▶ [Exercise]:
Give again, word for word, each line below starting at the one that contains "As you can see" and ending at the one that contains "# Make an external type compatible".

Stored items
==*==

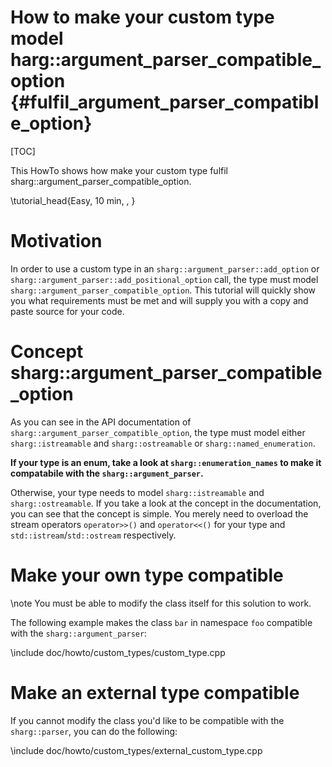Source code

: # How to make your custom type model harg::argument_parser_compatible_option {#fulfil_argument_parser_compatible_option}

[TOC]

This HowTo shows how make your custom type fulfil sharg::argument_parser_compatible_option.

\tutorial_head{Easy, 10 min, , }

# Motivation

In order to use a custom type in an `sharg::argument_parser::add_option` or
`sharg::argument_parser::add_positional_option` call, the type must model `sharg::argument_parser_compatible_option`.
This tutorial will quickly show you what requirements must be met and will supply you with a copy and paste source
for your code.

# Concept sharg::argument_parser_compatible_option

As you can see in the API documentation of `sharg::argument_parser_compatible_option`, the type must model either
`sharg::istreamable` and `sharg::ostreamable` or `sharg::named_enumeration`.

**If your type is an enum, take a look at `sharg::enumeration_names` to make it compatabile with the
`sharg::argument_parser`.**

Otherwise, your type needs to model `sharg::istreamable` and `sharg::ostreamable`.
If you take a look at the concept in the documentation, you can see that the concept is simple. You merely need to
overload the stream operators `operator>>()` and `operator<<()` for your type and `std::istream`/`std::ostream`
respectively.

# Make your own type compatible

\note You must be able to modify the class itself for this solution to work.

The following example makes the class `bar` in namespace `foo` compatible with the `sharg::argument_parser`:

\include doc/howto/custom_types/custom_type.cpp

# Make an external type compatible

If you cannot modify the class you'd like to be compatible with the `sharg::parser`, you can do the following:

\include doc/howto/custom_types/external_custom_type.cpp
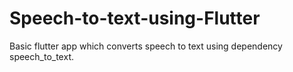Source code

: # Speech-to-text-using-Flutter
Basic flutter app which converts speech to text using dependency speech_to_text.
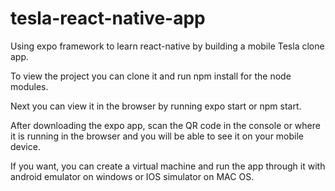 # tesla-react-native-app
Using expo framework to learn react-native by building a mobile Tesla clone app.

To view the project you can clone it and run npm install for the node modules.

Next you can view it in the browser by running expo start or npm start.

After downloading the expo app, scan the QR code in the console or where it is running in the browser and you will be able to see it on your mobile device.

If you want, you can create a virtual machine and run the app through it with android emulator on windows or IOS simulator on MAC OS.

==*==

▶ [Response to the exercise]:
As you can see in the API documentation of `sharg::argument_parser_compatible_option`, the type must model either
`sharg::istreamable` and `sharg::ostreamable` or `sharg::named_enumeration`.

**If your type is an enum, take a look at `sharg::enumeration_names` to make it compatabile with the
`sharg::argument_parser`.**

Otherwise, your type needs to model `sharg::istreamable` and `sharg::ostreamable`.
If you take a look at the concept in the documentation, you can see that the concept is simple. You merely need to
overload the stream operators `operator>>()` and `operator<<()` for your type and `std::istream`/`std::ostream`
respectively.

# Make your own type compatible

\note You must be able to modify the class itself for this solution to work.

The following example makes the class `bar` in namespace `foo` compatible with the `sharg::argument_parser`:

\include doc/howto/custom_types/custom_type.cpp

# Make an external type compatible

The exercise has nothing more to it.